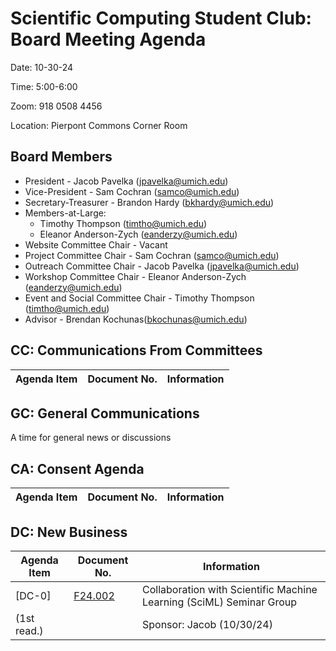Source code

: # Scientific Computing Student Club: Board Meeting Agenda

Date: 10-30-24

Time: 5:00-6:00

Zoom: 918 0508 4456

Location: Pierpont Commons Corner Room
## Board Members
- President - Jacob Pavelka (jpavelka@umich.edu)
- Vice-President - Sam Cochran (samco@umich.edu)
- Secretary-Treasurer - Brandon Hardy (bkhardy@umich.edu)
- Members-at-Large:
  - Timothy Thompson (timtho@umich.edu)
  - Eleanor Anderson-Zych (eanderzy@umich.edu)
- Website Committee Chair - Vacant
- Project Committee Chair - Sam Cochran (samco@umich.edu)
- Outreach Committee Chair - Jacob Pavelka (jpavelka@umich.edu)
- Workshop Committee Chair - Eleanor Anderson-Zych (eanderzy@umich.edu)
- Event and Social Committee Chair - Timothy Thompson (timtho@umich.edu)
- Advisor - Brendan Kochunas(bkochunas@umich.edu)
## CC: Communications From Committees
|Agenda Item|Document No.| Information|
|-|-|-|

## GC: General Communications
A time for general news or discussions

## CA: Consent Agenda
|Agenda Item|Document No.| Information|
|-|-|-|
## DC: New Business
|Agenda Item|Document No.| Information|
|-|-|-|
|[DC-0] | [F24.002](../legislation/F24-002.md)|Collaboration with Scientific Machine Learning (SciML) Seminar Group|
|(1st read.)||Sponsor: Jacob (10/30/24)|

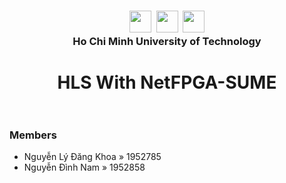 ### <div align="center"><img src="https://www.sarsen.net/uploads/files/images/Intel%20FPGA%20Logo.png" height=35px>&nbsp;&nbsp;<img src="https://user-images.githubusercontent.com/48672827/57464068-a2a35580-72ae-11e9-9d52-7cadbf0cb940.png" height=35px>&nbsp;&nbsp;<img src="https://upload.wikimedia.org/wikipedia/vi/thumb/c/cd/Logo-hcmut.svg/2007px-Logo-hcmut.svg.png" height=35px><br>Ho Chi Minh University of Technology</div>

# <div align="center">HLS With NetFPGA-SUME<br><br></div>

### Members
- Nguyễn Lý Đăng Khoa &raquo; 1952785
- Nguyễn Đình Nam &raquo; 1952858
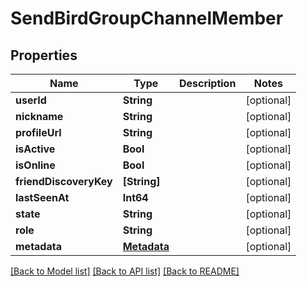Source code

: # SendBirdGroupChannelMember

## Properties
Name | Type | Description | Notes
------------ | ------------- | ------------- | -------------
**userId** | **String** |  | [optional] 
**nickname** | **String** |  | [optional] 
**profileUrl** | **String** |  | [optional] 
**isActive** | **Bool** |  | [optional] 
**isOnline** | **Bool** |  | [optional] 
**friendDiscoveryKey** | **[String]** |  | [optional] 
**lastSeenAt** | **Int64** |  | [optional] 
**state** | **String** |  | [optional] 
**role** | **String** |  | [optional] 
**metadata** | [**Metadata**](Metadata.md) |  | [optional] 

[[Back to Model list]](../README.md#documentation-for-models) [[Back to API list]](../README.md#documentation-for-api-endpoints) [[Back to README]](../README.md)


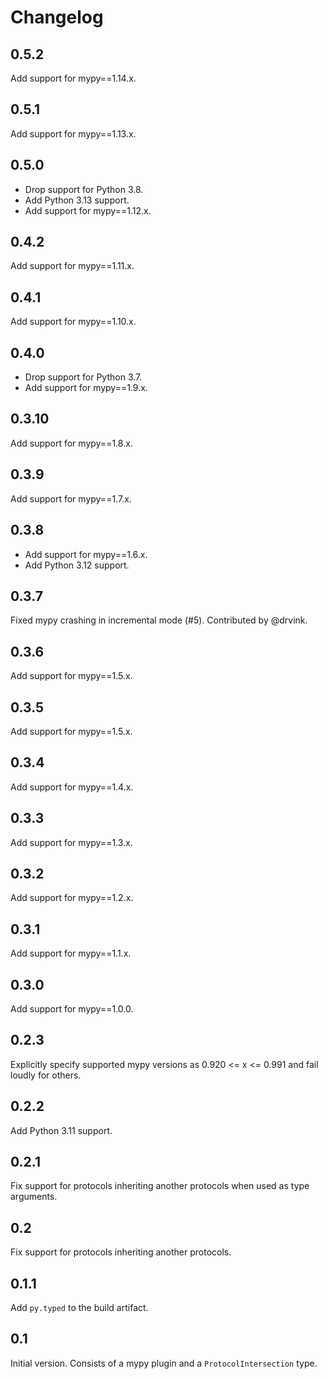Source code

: # Changelog

## 0.5.2

Add support for mypy==1.14.x.

## 0.5.1

Add support for mypy==1.13.x.

## 0.5.0

- Drop support for Python 3.8.
- Add Python 3.13 support.
- Add support for mypy==1.12.x.

## 0.4.2

Add support for mypy==1.11.x.

## 0.4.1

Add support for mypy==1.10.x.

## 0.4.0

- Drop support for Python 3.7.
- Add support for mypy==1.9.x.

## 0.3.10

Add support for mypy==1.8.x.

## 0.3.9

Add support for mypy==1.7.x.

## 0.3.8

- Add support for mypy==1.6.x.
- Add Python 3.12 support.

## 0.3.7

Fixed mypy crashing in incremental mode (#5). Contributed by @drvink.

## 0.3.6

Add support for mypy==1.5.x.

## 0.3.5

Add support for mypy==1.5.x.

## 0.3.4

Add support for mypy==1.4.x.

## 0.3.3

Add support for mypy==1.3.x.

## 0.3.2

Add support for mypy==1.2.x.

## 0.3.1

Add support for mypy==1.1.x.

## 0.3.0

Add support for mypy==1.0.0.

## 0.2.3

Explicitly specify supported mypy versions as 0.920 <= x <= 0.991 and fail loudly for others.

## 0.2.2

Add Python 3.11 support.

## 0.2.1

Fix support for protocols inheriting another protocols when used as type arguments.

## 0.2

Fix support for protocols inheriting another protocols.

## 0.1.1

Add `py.typed` to the build artifact.

## 0.1

Initial version. Consists of a mypy plugin and a `ProtocolIntersection` type.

PROBLEM STATEMENT
Drop the pictures; repeat the listing above exactly.

REPLY
Source code

: # Scientific Computing Student Club: Board Meeting Agenda

Date: 10-30-24

Time: 5:00-6:00

Zoom: 918 0508 4456

Location: Pierpont Commons Corner Room
## Board Members
- President - Jacob Pavelka (jpavelka@umich.edu)
- Vice-President - Sam Cochran (samco@umich.edu)
- Secretary-Treasurer - Brandon Hardy (bkhardy@umich.edu)
- Members-at-Large:
  - Timothy Thompson (timtho@umich.edu)
  - Eleanor Anderson-Zych (eanderzy@umich.edu)
- Website Committee Chair - Vacant
- Project Committee Chair - Sam Cochran (samco@umich.edu)
- Outreach Committee Chair - Jacob Pavelka (jpavelka@umich.edu)
- Workshop Committee Chair - Eleanor Anderson-Zych (eanderzy@umich.edu)
- Event and Social Committee Chair - Timothy Thompson (timtho@umich.edu)
- Advisor - Brendan Kochunas(bkochunas@umich.edu)
## CC: Communications From Committees
|Agenda Item|Document No.| Information|
|-|-|-|

## GC: General Communications
A time for general news or discussions

## CA: Consent Agenda
|Agenda Item|Document No.| Information|
|-|-|-|
## DC: New Business
|Agenda Item|Document No.| Information|
|-|-|-|
|[DC-0] | [F24.002](../legislation/F24-002.md)|Collaboration with Scientific Machine Learning (SciML) Seminar Group|
|(1st read.)||Sponsor: Jacob (10/30/24)|

 ### <div align="center"><img src="https://www.sarsen.net/uploads/files/images/Intel%20FPGA%20Logo.png" height=35px>&nbsp;&nbsp;<img src="https://user-images.githubusercontent.com/48672827/57464068-a2a35580-72ae-11e9-9d52-7cadbf0cb940.png" height=35px>&nbsp;&nbsp;<img src="https://upload.wikimedia.org/wikipedia/vi/thumb/c/cd/Logo-hcmut.svg/2007px-Logo-hcmut.svg.png" height=35px><br>Ho Chi Minh University of Technology</div>

# <div align="center">HLS With NetFPGA-SUME<br><br></div>

### Members
- Nguyễn Lý Đăng Khoa &raquo; 1952785
- Nguyễn Đình Nam &raquo; 1952858
Source code

: # SendBirdGroupChannelMember

## Properties
Name | Type | Description | Notes
------------ | ------------- | ------------- | -------------
**userId** | **String** |  | [optional] 
**nickname** | **String** |  | [optional] 
**profileUrl** | **String** |  | [optional] 
**isActive** | **Bool** |  | [optional] 
**isOnline** | **Bool** |  | [optional] 
**friendDiscoveryKey** | **[String]** |  | [optional] 
**lastSeenAt** | **Int64** |  | [optional] 
**state** | **String** |  | [optional] 
**role** | **String** |  | [optional] 
**metadata** | [**Metadata**](Metadata.md) |  | [optional] 

[[Back to Model list]](../README.md#documentation-for-models) [[Back to API list]](../README.md#documentation-for-api-endpoints) [[Back to README]](../README.md)


Source code

: # Changelog

## 0.5.2

Add support for mypy==1.14.x.

## 0.5.1

Add support for mypy==1.13.x.

## 0.5.0

- Drop support for Python 3.8.
- Add Python 3.13 support.
- Add support for mypy==1.12.x.

## 0.4.2

Add support for mypy==1.11.x.

## 0.4.1

Add support for mypy==1.10.x.

## 0.4.0

- Drop support for Python 3.7.
- Add support for mypy==1.9.x.

## 0.3.10

Add support for mypy==1.8.x.

## 0.3.9

Add support for mypy==1.7.x.

## 0.3.8

- Add support for mypy==1.6.x.
- Add Python 3.12 support.

## 0.3.7

Fixed mypy crashing in incremental mode (#5). Contributed by @drvink.

## 0.3.6

Add support for mypy==1.5.x.

## 0.3.5

Add support for mypy==1.5.x.

## 0.3.4

Add support for mypy==1.4.x.

## 0.3.3

Add support for mypy==1.3.x.

## 0.3.2

Add support for mypy==1.2.x.

## 0.3.1

Add support for mypy==1.1.x.

## 0.3.0

Add support for mypy==1.0.0.

## 0.2.3

Explicitly specify supported mypy versions as 0.920 <= x <= 0.991 and fail loudly for others.

## 0.2.2

Add Python 3.11 support.

## 0.2.1

Fix support for protocols inheriting another protocols when used as type arguments.

## 0.2

Fix support for protocols inheriting another protocols.

## 0.1.1

Add `py.typed` to the build artifact.

## 0.1

Initial version. Consists of a mypy plugin and a `ProtocolIntersection` type.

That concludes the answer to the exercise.